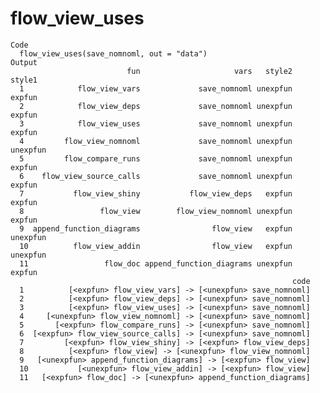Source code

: # flow_view_uses

    Code
      flow_view_uses(save_nomnoml, out = "data")
    Output
                              fun                     vars   style2   style1
      1            flow_view_vars             save_nomnoml unexpfun   expfun
      2            flow_view_deps             save_nomnoml unexpfun   expfun
      3            flow_view_uses             save_nomnoml unexpfun   expfun
      4         flow_view_nomnoml             save_nomnoml unexpfun unexpfun
      5         flow_compare_runs             save_nomnoml unexpfun   expfun
      6    flow_view_source_calls             save_nomnoml unexpfun   expfun
      7           flow_view_shiny           flow_view_deps   expfun   expfun
      8                 flow_view        flow_view_nomnoml unexpfun   expfun
      9  append_function_diagrams                flow_view   expfun unexpfun
      10          flow_view_addin                flow_view   expfun unexpfun
      11                 flow_doc append_function_diagrams unexpfun   expfun
                                                                   code
      1          [<expfun> flow_view_vars] -> [<unexpfun> save_nomnoml]
      2          [<expfun> flow_view_deps] -> [<unexpfun> save_nomnoml]
      3          [<expfun> flow_view_uses] -> [<unexpfun> save_nomnoml]
      4     [<unexpfun> flow_view_nomnoml] -> [<unexpfun> save_nomnoml]
      5       [<expfun> flow_compare_runs] -> [<unexpfun> save_nomnoml]
      6  [<expfun> flow_view_source_calls] -> [<unexpfun> save_nomnoml]
      7         [<expfun> flow_view_shiny] -> [<expfun> flow_view_deps]
      8          [<expfun> flow_view] -> [<unexpfun> flow_view_nomnoml]
      9   [<unexpfun> append_function_diagrams] -> [<expfun> flow_view]
      10           [<unexpfun> flow_view_addin] -> [<expfun> flow_view]
      11   [<expfun> flow_doc] -> [<unexpfun> append_function_diagrams]


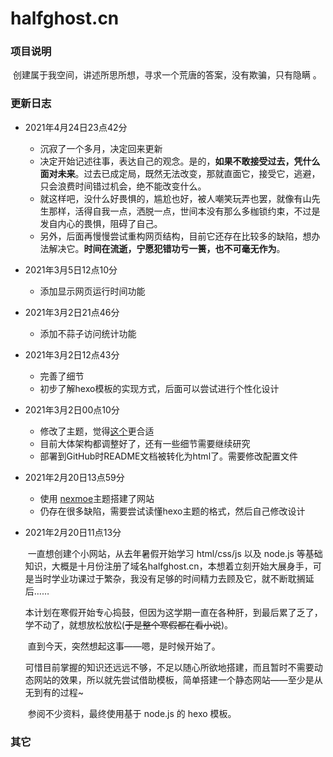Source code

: # halfghost.cn

### 项目说明

​	创建属于我空间，讲述所思所想，寻求一个荒唐的答案，没有欺骗，只有隐瞒 。

### 更新日志

+   2021年4月24日23点42分

    +   沉寂了一个多月，决定回来更新
    +   决定开始记述往事，表达自己的观念。是的，**如果不敢接受过去，凭什么面对未来**。过去已成定局，既然无法改变，那就直面它，接受它，逃避，只会浪费时间错过机会，绝不能改变什么。
    +   就这样吧，没什么好畏惧的，尴尬也好，被人嘲笑玩弄也罢，就像有山先生那样，活得自我一点，洒脱一点，世间本没有那么多枷锁约束，不过是发自内心的畏惧，阻碍了自己。
    +   另外，后面再慢慢尝试重构网页结构，目前它还存在比较多的缺陷，想办法解决它。**时间在流逝，宁愿犯错功亏一篑，也不可毫无作为**。
    
+   2021年3月5日12点10分

    +   添加显示网页运行时间功能
    
+   2021年3月2日21点46分

    +   添加不蒜子访问统计功能
    
+   2021年3月2日12点43分

    +   完善了细节
    +   初步了解hexo模板的实现方式，后面可以尝试进行个性化设计
    
+   2021年3月2日00点10分

    +   修改了主题，觉得[这个](https://github.com/litten/hexo-theme-yilia)更合适
    +   目前大体架构都调整好了，还有一些细节需要继续研究
    +   部署到GitHub时README文档被转化为html了。需要修改配置文件
    
+   2021年2月20日13点59分

    +   使用 [nexmoe](https://github.com/theme-nexmoe/hexo-theme-nexmoe)主题搭建了网站
    +   仍存在很多缺陷，需要尝试读懂hexo主题的格式，然后自己修改设计
    
+   2021年2月20日11点13分

    ​	一直想创建个小网站，从去年暑假开始学习 html/css/js 以及 node.js 等基础知识，大概是十月份注册了域名halfghost.cn，本想着立刻开始大展身手，可是当时学业功课过于繁杂，我没有足够的时间精力去顾及它，就不断耽搁延后……
    
    ​	本计划在寒假开始专心捣鼓，但因为这学期一直在各种肝，到最后累了乏了，学不动了，就想放松放松(~~于是整个寒假都在看小说~~)。

    ​	直到今天，突然想起这事——嗯，是时候开始了。

    ​	可惜目前掌握的知识还远远不够，不足以随心所欲地搭建，而且暂时不需要动态网站的效果，所以就先尝试借助模板，简单搭建一个静态网站——至少是从无到有的过程~
    
    ​	参阅不少资料，最终使用基于 node.js 的 hexo 模板。

### 其它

+ + + + + + +

**REQUIRED ACTION**:
Give the entries above again word for word, without the pictures.

**ANSWER SECTION**:
Source code

: # flow_view_uses

    Code
      flow_view_uses(save_nomnoml, out = "data")
    Output
                              fun                     vars   style2   style1
      1            flow_view_vars             save_nomnoml unexpfun   expfun
      2            flow_view_deps             save_nomnoml unexpfun   expfun
      3            flow_view_uses             save_nomnoml unexpfun   expfun
      4         flow_view_nomnoml             save_nomnoml unexpfun unexpfun
      5         flow_compare_runs             save_nomnoml unexpfun   expfun
      6    flow_view_source_calls             save_nomnoml unexpfun   expfun
      7           flow_view_shiny           flow_view_deps   expfun   expfun
      8                 flow_view        flow_view_nomnoml unexpfun   expfun
      9  append_function_diagrams                flow_view   expfun unexpfun
      10          flow_view_addin                flow_view   expfun unexpfun
      11                 flow_doc append_function_diagrams unexpfun   expfun
                                                                   code
      1          [<expfun> flow_view_vars] -> [<unexpfun> save_nomnoml]
      2          [<expfun> flow_view_deps] -> [<unexpfun> save_nomnoml]
      3          [<expfun> flow_view_uses] -> [<unexpfun> save_nomnoml]
      4     [<unexpfun> flow_view_nomnoml] -> [<unexpfun> save_nomnoml]
      5       [<expfun> flow_compare_runs] -> [<unexpfun> save_nomnoml]
      6  [<expfun> flow_view_source_calls] -> [<unexpfun> save_nomnoml]
      7         [<expfun> flow_view_shiny] -> [<expfun> flow_view_deps]
      8          [<expfun> flow_view] -> [<unexpfun> flow_view_nomnoml]
      9   [<unexpfun> append_function_diagrams] -> [<expfun> flow_view]
      10           [<unexpfun> flow_view_addin] -> [<expfun> flow_view]
      11   [<expfun> flow_doc] -> [<unexpfun> append_function_diagrams]


Source code

: # halfghost.cn

### 项目说明

​	创建属于我空间，讲述所思所想，寻求一个荒唐的答案，没有欺骗，只有隐瞒 。

### 更新日志

+   2021年4月24日23点42分

    +   沉寂了一个多月，决定回来更新
    +   决定开始记述往事，表达自己的观念。是的，**如果不敢接受过去，凭什么面对未来**。过去已成定局，既然无法改变，那就直面它，接受它，逃避，只会浪费时间错过机会，绝不能改变什么。
    +   就这样吧，没什么好畏惧的，尴尬也好，被人嘲笑玩弄也罢，就像有山先生那样，活得自我一点，洒脱一点，世间本没有那么多枷锁约束，不过是发自内心的畏惧，阻碍了自己。
    +   另外，后面再慢慢尝试重构网页结构，目前它还存在比较多的缺陷，想办法解决它。**时间在流逝，宁愿犯错功亏一篑，也不可毫无作为**。
    
+   2021年3月5日12点10分

    +   添加显示网页运行时间功能
    
+   2021年3月2日21点46分

    +   添加不蒜子访问统计功能
    
+   2021年3月2日12点43分

    +   完善了细节
    +   初步了解hexo模板的实现方式，后面可以尝试进行个性化设计
    
+   2021年3月2日00点10分

    +   修改了主题，觉得[这个](https://github.com/litten/hexo-theme-yilia)更合适
    +   目前大体架构都调整好了，还有一些细节需要继续研究
    +   部署到GitHub时README文档被转化为html了。需要修改配置文件
    
+   2021年2月20日13点59分

    +   使用 [nexmoe](https://github.com/theme-nexmoe/hexo-theme-nexmoe)主题搭建了网站
    +   仍存在很多缺陷，需要尝试读懂hexo主题的格式，然后自己修改设计
    
+   2021年2月20日11点13分

    ​	一直想创建个小网站，从去年暑假开始学习 html/css/js 以及 node.js 等基础知识，大概是十月份注册了域名halfghost.cn，本想着立刻开始大展身手，可是当时学业功课过于繁杂，我没有足够的时间精力去顾及它，就不断耽搁延后……
    
    ​	本计划在寒假开始专心捣鼓，但因为这学期一直在各种肝，到最后累了乏了，学不动了，就想放松放松(~~于是整个寒假都在看小说~~)。

    ​	直到今天，突然想起这事——嗯，是时候开始了。

    ​	可惜目前掌握的知识还远远不够，不足以随心所欲地搭建，而且暂时不需要动态网站的效果，所以就先尝试借助模板，简单搭建一个静态网站——至少是从无到有的过程~
    
    ​	参阅不少资料，最终使用基于 node.js 的 hexo 模板。

### 其它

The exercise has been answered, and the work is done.